User:Hans Adler/Sandbox
From Wikipedia, the free encyclopedia
Doggerland was the part of the European landmass between Great Britain, Denmark, Germany and the Netherlands that gradually became submerged under the North Sea in the time since the last glacial period.[1][2] The drowning of this vast populated area was caused by rising sea levels, at a rate comparable to that predicted for the next 100 years as a result of global warming.[3][4] Some elevated areas of Doggerland can still be observed as islands and shoals, most notably the Orkney and Shetland Islands and the Dogger Bank[2]. A related phenomenon is the occasional discovery of "Noah's woods" along the British coast: peat deposits complete with stumps of woodland trees.[5][6]
When the glaciers finally receded at the end of the last ice age, the British Isles were still connected to the mainland. The River Thames and the River Rhine both contributed to the huge Channel River, which would eventually become the English Channel.[7][1][2] The River Elbe flowed west of Jutland through the Elbe Urstromtal – a huge glacial valley whose northern part is now submerged under the German Bight and filled with sediment. The Elbe estuary probably opened into the Norwegian Trench between Doggerland and Scandinavia.[1][2] With slowly rising sea levels, Doggerland's northern coastline moved south until around the 6th millennium BCE only a number of islands remained and Great Britain was separated from the continent. At the start of the 4th millennium, when the sea-levels became constant, the last big islands in the southern North Sea had disappeared, and the modern topography had been developed.[2]

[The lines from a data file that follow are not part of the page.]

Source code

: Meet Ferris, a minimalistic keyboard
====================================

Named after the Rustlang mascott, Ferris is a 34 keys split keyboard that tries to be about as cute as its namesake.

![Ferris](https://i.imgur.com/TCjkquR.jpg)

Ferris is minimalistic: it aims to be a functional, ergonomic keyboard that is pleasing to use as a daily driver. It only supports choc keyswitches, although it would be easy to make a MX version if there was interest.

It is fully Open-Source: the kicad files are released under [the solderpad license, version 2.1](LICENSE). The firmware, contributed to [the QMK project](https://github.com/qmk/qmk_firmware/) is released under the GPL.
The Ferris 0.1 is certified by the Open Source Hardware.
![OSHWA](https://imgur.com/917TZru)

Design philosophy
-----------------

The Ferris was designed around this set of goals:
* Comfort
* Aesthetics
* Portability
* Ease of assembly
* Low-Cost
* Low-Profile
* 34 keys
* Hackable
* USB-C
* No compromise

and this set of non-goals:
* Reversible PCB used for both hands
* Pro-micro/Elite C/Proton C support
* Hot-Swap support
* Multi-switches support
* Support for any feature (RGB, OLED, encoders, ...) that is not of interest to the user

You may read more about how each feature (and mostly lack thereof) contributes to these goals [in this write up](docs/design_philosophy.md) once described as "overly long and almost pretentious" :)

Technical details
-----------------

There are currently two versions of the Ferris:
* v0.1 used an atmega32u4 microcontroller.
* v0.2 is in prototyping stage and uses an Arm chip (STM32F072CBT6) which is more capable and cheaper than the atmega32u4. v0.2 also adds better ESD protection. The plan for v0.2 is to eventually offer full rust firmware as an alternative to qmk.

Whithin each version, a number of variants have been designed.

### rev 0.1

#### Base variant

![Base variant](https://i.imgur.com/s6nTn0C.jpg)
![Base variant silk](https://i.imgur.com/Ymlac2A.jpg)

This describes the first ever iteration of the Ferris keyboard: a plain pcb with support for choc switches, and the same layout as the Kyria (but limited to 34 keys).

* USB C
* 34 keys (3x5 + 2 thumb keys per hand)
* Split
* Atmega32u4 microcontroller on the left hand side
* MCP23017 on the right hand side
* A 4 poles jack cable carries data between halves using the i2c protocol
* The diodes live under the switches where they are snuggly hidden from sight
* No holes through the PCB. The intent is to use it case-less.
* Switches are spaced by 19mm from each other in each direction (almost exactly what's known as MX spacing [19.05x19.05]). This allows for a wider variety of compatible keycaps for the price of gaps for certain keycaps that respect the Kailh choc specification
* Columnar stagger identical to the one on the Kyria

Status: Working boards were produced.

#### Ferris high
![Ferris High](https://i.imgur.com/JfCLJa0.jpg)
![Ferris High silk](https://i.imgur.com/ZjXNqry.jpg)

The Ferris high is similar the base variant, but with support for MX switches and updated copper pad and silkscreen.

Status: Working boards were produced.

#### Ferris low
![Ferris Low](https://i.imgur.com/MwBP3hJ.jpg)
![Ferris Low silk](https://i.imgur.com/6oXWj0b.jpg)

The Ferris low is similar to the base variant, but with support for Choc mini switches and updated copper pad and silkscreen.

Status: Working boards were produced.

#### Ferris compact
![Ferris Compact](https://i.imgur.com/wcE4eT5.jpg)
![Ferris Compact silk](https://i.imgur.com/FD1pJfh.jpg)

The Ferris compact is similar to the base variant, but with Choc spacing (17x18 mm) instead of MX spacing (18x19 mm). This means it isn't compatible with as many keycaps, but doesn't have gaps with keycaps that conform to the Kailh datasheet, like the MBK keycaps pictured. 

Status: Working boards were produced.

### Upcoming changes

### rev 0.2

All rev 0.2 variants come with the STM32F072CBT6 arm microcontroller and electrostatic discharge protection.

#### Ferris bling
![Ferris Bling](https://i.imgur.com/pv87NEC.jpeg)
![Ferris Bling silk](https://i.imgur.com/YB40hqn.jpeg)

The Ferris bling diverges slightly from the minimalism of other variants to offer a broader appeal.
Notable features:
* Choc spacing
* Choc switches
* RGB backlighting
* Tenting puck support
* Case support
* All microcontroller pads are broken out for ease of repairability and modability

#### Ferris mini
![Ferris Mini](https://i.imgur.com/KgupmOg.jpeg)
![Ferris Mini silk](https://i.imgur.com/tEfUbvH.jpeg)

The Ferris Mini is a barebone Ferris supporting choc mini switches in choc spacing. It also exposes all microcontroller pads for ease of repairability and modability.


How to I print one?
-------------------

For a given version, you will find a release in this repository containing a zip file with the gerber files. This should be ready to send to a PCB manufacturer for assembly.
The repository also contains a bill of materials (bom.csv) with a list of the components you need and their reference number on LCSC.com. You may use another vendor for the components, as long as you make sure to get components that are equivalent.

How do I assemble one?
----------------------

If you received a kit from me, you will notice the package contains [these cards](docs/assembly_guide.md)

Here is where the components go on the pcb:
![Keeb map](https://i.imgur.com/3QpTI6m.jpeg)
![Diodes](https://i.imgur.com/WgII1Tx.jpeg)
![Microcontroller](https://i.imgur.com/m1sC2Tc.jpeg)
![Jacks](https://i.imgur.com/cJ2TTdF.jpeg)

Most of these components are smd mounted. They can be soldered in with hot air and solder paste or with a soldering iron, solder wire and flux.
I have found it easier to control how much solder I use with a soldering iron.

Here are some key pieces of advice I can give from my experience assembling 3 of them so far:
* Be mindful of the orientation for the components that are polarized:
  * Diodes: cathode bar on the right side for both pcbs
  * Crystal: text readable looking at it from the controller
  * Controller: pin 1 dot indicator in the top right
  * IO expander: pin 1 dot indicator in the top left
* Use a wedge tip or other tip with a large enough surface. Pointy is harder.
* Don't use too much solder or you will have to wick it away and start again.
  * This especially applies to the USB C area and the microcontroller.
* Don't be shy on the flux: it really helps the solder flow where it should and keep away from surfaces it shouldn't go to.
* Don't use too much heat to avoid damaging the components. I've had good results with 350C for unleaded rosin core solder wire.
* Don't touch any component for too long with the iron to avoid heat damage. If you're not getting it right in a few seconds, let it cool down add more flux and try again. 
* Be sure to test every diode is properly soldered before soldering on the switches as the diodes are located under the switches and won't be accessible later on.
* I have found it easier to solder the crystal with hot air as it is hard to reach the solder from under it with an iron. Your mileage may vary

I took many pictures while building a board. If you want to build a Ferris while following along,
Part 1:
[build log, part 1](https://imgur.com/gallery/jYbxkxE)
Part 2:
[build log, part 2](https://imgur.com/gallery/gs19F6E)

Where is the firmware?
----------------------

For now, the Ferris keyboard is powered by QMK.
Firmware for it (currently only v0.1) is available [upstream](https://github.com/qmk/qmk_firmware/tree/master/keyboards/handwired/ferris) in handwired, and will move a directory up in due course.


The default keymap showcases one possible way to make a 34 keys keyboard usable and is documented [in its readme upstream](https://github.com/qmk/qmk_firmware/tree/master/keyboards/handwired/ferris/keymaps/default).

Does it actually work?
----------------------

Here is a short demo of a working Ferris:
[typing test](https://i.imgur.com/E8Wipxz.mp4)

Humans in Europe survived the Last Glacial Maximum in refuges in the southern part of the continent and recolonised it afterwards, beginning in the Bølling/Allerød period.[8] They reached Doggerland as mesolithic hunter-gatherers coming from inland Europe.[2] Part of our knowledge about Doggerland comes from accidental finds by commercial trawlers, e.g. prehistoric tools[9] or bones of extinct (mammoth, woolly rhinoceros, Irish elk, aurochs, steppe wisent) or extant (bear, wolf, reindeer, red deer, horse, beaver, walrus) animal species.[5] More recently, Doggerland has become an area of systematic research by archaeologists and geologists.[9]